The faculty’s concerns are well-grounded. The Idaho anti-abortion law, passed by the Legislature in 2021 as a “trigger law” and then activated following the Supreme Court’s Dobbs ruling overturning Roe v. Wade, in fact prohibits state employees from abetting abortion in any way, including their speech. It’s a classic example of the way modern right-wing activism—as in Florida’s new law prohibiting “critical race theory” in education—tramples not just long-held constitutional rights like the right to reproductive health care (thanks to the recent Supreme Court ruling overturning that right), but Americans’ still-intact constitutional free-speech rights, and the accompanying academic freedom of public schools as well.
The policy memo, issued Sept. 23, requires faculty not to “promote or advocate in favor of abortion” or discuss “abortion or contraception” in classroom discussions unless they remain “neutral.” The university says that “academic freedom is not a defense to violation of law, and faculty or others in charge of classroom topics and discussion must themselves remain neutral on the topic and cannot conduct or engage in discussions in violation of these prohibitions without risking prosecution.”
It notes that university employees are free to express themselves however they like when they off their jobs, but when on performing their jobs on campus, state laws prohibit them from “promoting” abortion in any way, including referring or counseling anyone in favor of an abortion.

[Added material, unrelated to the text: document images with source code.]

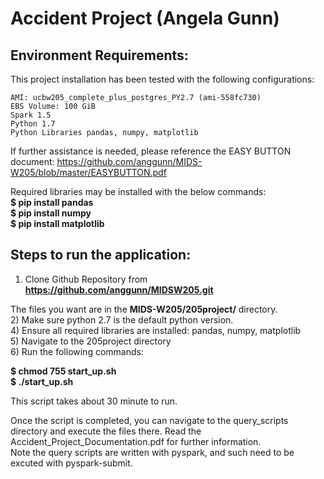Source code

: # Accident Project (Angela Gunn)

## Environment Requirements:
This project installation has been tested with the following configurations:  

    AMI: ucbw205_complete_plus_postgres_PY2.7 (ami-558fc730)  
    EBS Volume: 100 GiB  
    Spark 1.5  
    Python 1.7  
    Python Libraries pandas, numpy, matplotlib
    
If further assistance is needed, please reference the EASY BUTTON document:
https://github.com/anggunn/MIDS-W205/blob/master/EASYBUTTON.pdf

Required libraries may be installed with the below commands:  
**$ pip install pandas  
$ pip install numpy  
$ pip install matplotlib**

## Steps to run the application:
1) Clone Github Repository from **https://github.com/anggunn/MIDSW205.git** 

The files you want are in the **MIDS-W205/205project/** directory.  
2) Make sure python 2.7 is the default python version.  
4) Ensure all required libraries are installed: pandas, numpy, matplotlib  
5) Navigate to the 205project directory  
6) Run the following commands:  

**$ chmod 755 start_up.sh**    
**$ ./start_up.sh**  

This script takes about 30 minute to run.  

Once the script is completed, you can navigate to the query_scripts directory and execute the files there. Read the Accident_Project_Documentation.pdf for further information.  
Note the query scripts are written with pyspark, and such need to be excuted with pyspark-submit.



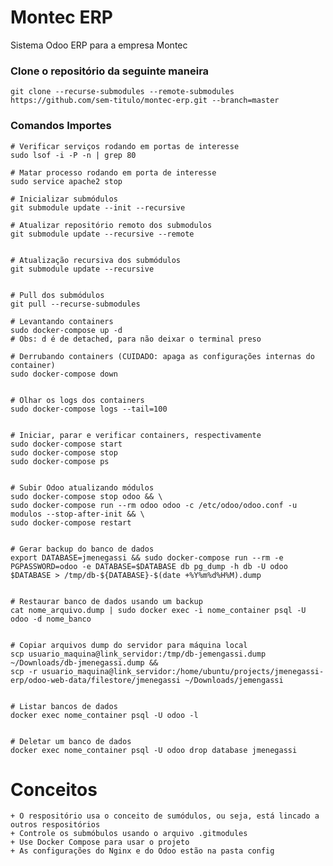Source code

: # Montec ERP
Sistema Odoo ERP para a empresa Montec

### Clone o repositório da seguinte maneira

    git clone --recurse-submodules --remote-submodules https://github.com/sem-titulo/montec-erp.git --branch=master

### Comandos Importes

    # Verificar serviços rodando em portas de interesse
    sudo lsof -i -P -n | grep 80

    # Matar processo rodando em porta de interesse
    sudo service apache2 stop

    # Inicializar submódulos
    git submodule update --init --recursive
    
    # Atualizar repositório remoto dos submodulos
    git submodule update --recursive --remote
    

    # Atualização recursiva dos submódulos
    git submodule update --recursive
    

    # Pull dos submódulos
    git pull --recurse-submodules

    # Levantando containers
    sudo docker-compose up -d
    # Obs: d é de detached, para não deixar o terminal preso

    # Derrubando containers (CUIDADO: apaga as configurações internas do container)
    sudo docker-compose down
    

    # Olhar os logs dos containers
    sudo docker-compose logs --tail=100
    

    # Iniciar, parar e verificar containers, respectivamente
    sudo docker-compose start
    sudo docker-compose stop
    sudo docker-compose ps
    

    # Subir Odoo atualizando módulos
    sudo docker-compose stop odoo && \
    sudo docker-compose run --rm odoo odoo -c /etc/odoo/odoo.conf -u modulos --stop-after-init && \
    sudo docker-compose restart
    

    # Gerar backup do banco de dados
    export DATABASE=jmenegassi && sudo docker-compose run --rm -e PGPASSWORD=odoo -e DATABASE=$DATABASE db pg_dump -h db -U odoo $DATABASE > /tmp/db-${DATABASE}-$(date +%Y%m%d%H%M).dump


    # Restaurar banco de dados usando um backup
    cat nome_arquivo.dump | sudo docker exec -i nome_container psql -U odoo -d nome_banco


    # Copiar arquivos dump do servidor para máquina local
    scp usuario_maquina@link_servidor:/tmp/db-jemengassi.dump ~/Downloads/db-jmenegassi.dump &&
    scp -r usuario_maquina@link_servidor:/home/ubuntu/projects/jmenegassi-erp/odoo-web-data/filestore/jmenegassi ~/Downloads/jemengassi


    # Listar bancos de dados
    docker exec nome_container psql -U odoo -l


    # Deletar um banco de dados
    docker exec nome_container psql -U odoo drop database jmenegassi


# Conceitos

    + O respositório usa o conceito de sumódulos, ou seja, está lincado a outros respositórios
    + Controle os submóbulos usando o arquivo .gitmodules
    + Use Docker Compose para usar o projeto
    + As configurações do Nginx e do Odoo estão na pasta config
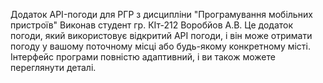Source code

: Додаток API-погоди для РГР з дисципліни "Програмування мобільних пристроїв"
Виконав студент гр. КІт-212 Воробйов А.В.
Це додаток погоди, який використовує відкритий API погоди, і він може отримати 
погоду у вашому поточному місці або будь-якому конкретному місті. 
Інтерфейс програми повністю адаптивний, і ви також можете переглянути деталі.
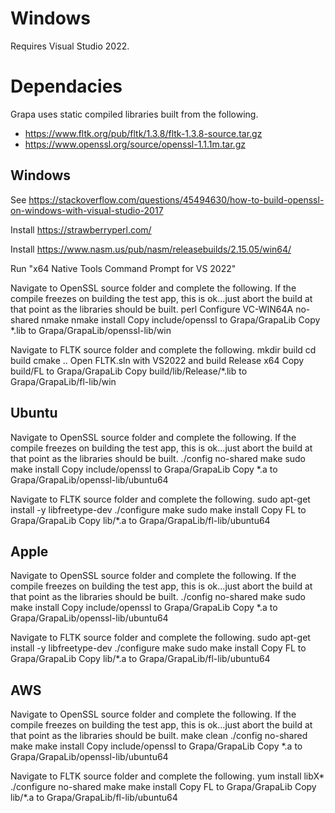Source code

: 
# Windows

Requires Visual Studio 2022.

# Dependacies

Grapa uses static compiled libraries built from the following. 

- https://www.fltk.org/pub/fltk/1.3.8/fltk-1.3.8-source.tar.gz
- https://www.openssl.org/source/openssl-1.1.1m.tar.gz

## Windows
See https://stackoverflow.com/questions/45494630/how-to-build-openssl-on-windows-with-visual-studio-2017

Install https://strawberryperl.com/

Install https://www.nasm.us/pub/nasm/releasebuilds/2.15.05/win64/

Run "x64 Native Tools Command Prompt for VS 2022"

Navigate to OpenSSL source folder and complete the following. If the compile freezes on building the test app, this is ok...just abort the build at that point as the libraries should be built.
 perl Configure VC-WIN64A no-shared
 nmake
 nmake install
 Copy include/openssl to Grapa/GrapaLib
 Copy *.lib to Grapa/GrapaLib/openssl-lib/win

Navigate to FLTK source folder and complete the following.
 mkdir build
 cd build
 cmake ..
 Open FLTK.sln with VS2022 and build Release x64
 Copy build/FL to Grapa/GrapaLib
Copy build/lib/Release/*.lib to Grapa/GrapaLib/fl-lib/win

## Ubuntu

Navigate to OpenSSL source folder and complete the following. If the compile freezes on building the test app, this is ok...just abort the build at that point as the libraries should be built.
./config no-shared
make
sudo make install
Copy include/openssl to Grapa/GrapaLib
Copy *.a to Grapa/GrapaLib/openssl-lib/ubuntu64

Navigate to FLTK source folder and complete the following.
sudo apt-get install -y libfreetype-dev
./configure
make
sudo make install
Copy FL to Grapa/GrapaLib
Copy lib/*.a to Grapa/GrapaLib/fl-lib/ubuntu64

## Apple

Navigate to OpenSSL source folder and complete the following. If the compile freezes on building the test app, this is ok...just abort the build at that point as the libraries should be built.
./config no-shared
make
sudo make install
Copy include/openssl to Grapa/GrapaLib
Copy *.a to Grapa/GrapaLib/openssl-lib/ubuntu64

Navigate to FLTK source folder and complete the following.
sudo apt-get install -y libfreetype-dev
./configure
make
sudo make install
Copy FL to Grapa/GrapaLib
Copy lib/*.a to Grapa/GrapaLib/fl-lib/ubuntu64

## AWS

Navigate to OpenSSL source folder and complete the following. If the compile freezes on building the test app, this is ok...just abort the build at that point as the libraries should be built.
make clean
./config no-shared
make
make install
Copy include/openssl to Grapa/GrapaLib
Copy *.a to Grapa/GrapaLib/openssl-lib/ubuntu64

Navigate to FLTK source folder and complete the following.
yum install libX*
./configure no-shared
make
make install
Copy FL to Grapa/GrapaLib
Copy lib/*.a to Grapa/GrapaLib/fl-lib/ubuntu64
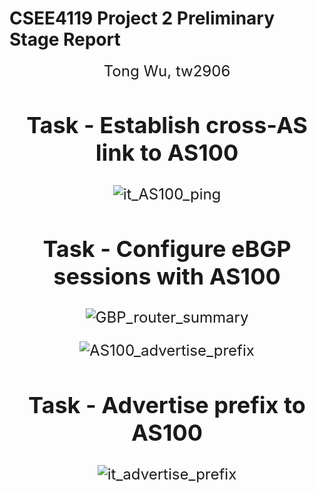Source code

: # CSEE4119 Project 2 Preliminary Stage Report

<div align = "center"><font size = 5> Tong Wu, tw2906 <div>



## Task - Establish cross-AS link to AS100

![it_AS100_ping](https://images.wu.engineer/images/2022/11/19/it_AS100_ping.jpg)

<div STYLE="page-break-after: always;"></div>

## Task - Configure eBGP sessions with AS100

![GBP_router_summary](https://images.wu.engineer/images/2022/11/19/GBP_router_summary.jpg)

![AS100_advertise_prefix](https://images.wu.engineer/images/2022/11/19/AS100_advertise_prefix.jpg)

<div STYLE="page-break-after: always;"></div>

## Task - Advertise prefix to AS100

![it_advertise_prefix](https://images.wu.engineer/images/2022/11/19/it_advertise_prefix.jpg)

Anyone convicted of violating the new state laws against abortion face felony charges carrying prison time and fines, as well as mandatory loss of state employment and bars to future state employment, the memo warned.
UI communications director Jodi Walker responded to queries from Daily Kos with a statement affirming this insistence on “neutrality”: “Employees engaging in their course of work in a manner that favors abortion could be deemed as promoting abortion,” Walker’s statement read.
“We support our students and employees, as well as academic freedom, but understand the need to work within the laws set out by our state,” the statement concludes.
“The idea of neutrality is an impossible-to-define concept,” journalism professor Russell Meeuf told the Chronicle of Higher Education, noting that the policy appears to contradict the state’s recently updated policies on academic freedom. “If it’s not clear where neutrality starts and stops, then they might be afraid to engage in those discussions at all,” Meeuf said.
The memo’s vagueness about what constitutes a “neutral” discussion only points to the most glaring problem with the memo: It’s a clear violation of the First Amendment, which prohibits prior restraint on speech by the government. A letter from the Foundation for Individual Rights and Expression (FIRE) to UI administrators explains this is in stark language:
The memo’s guidance notwithstanding, the First Amendment binds public universities, requiring U of I to ensure any policies implicating student and faculty expression comport with its constitutional obligations. Additionally, the United States Court of Appeals for the Ninth Circuit—the decisions of which are binding on U of I—has squarely held that the First Amendment protects faculty members’ speech “related to scholarship or teaching” when it addresses matters of public concern. No statute can authorize U of I to violate its students’ or faculty’s First Amendment rights.
As FIRE observes in an accompanying news release:
As a public university, U of I is bound by the First Amendment and cannot prevent its faculty from speaking freely about abortion or contraception in their research, publications, and pedagogically relevant classroom instruction. Nor can it force faculty to be “neutral” in the classroom, as these requirements burden faculty members’ ability to, for example, engage in devil’s advocacy or Socratic dialogue.
The memo appears not only to violate the U.S. Constitution, but the Idaho Constitution as well. Its Article 1, Section 9, explicitly states: “Every person may freely speak, write and publish on all subjects.”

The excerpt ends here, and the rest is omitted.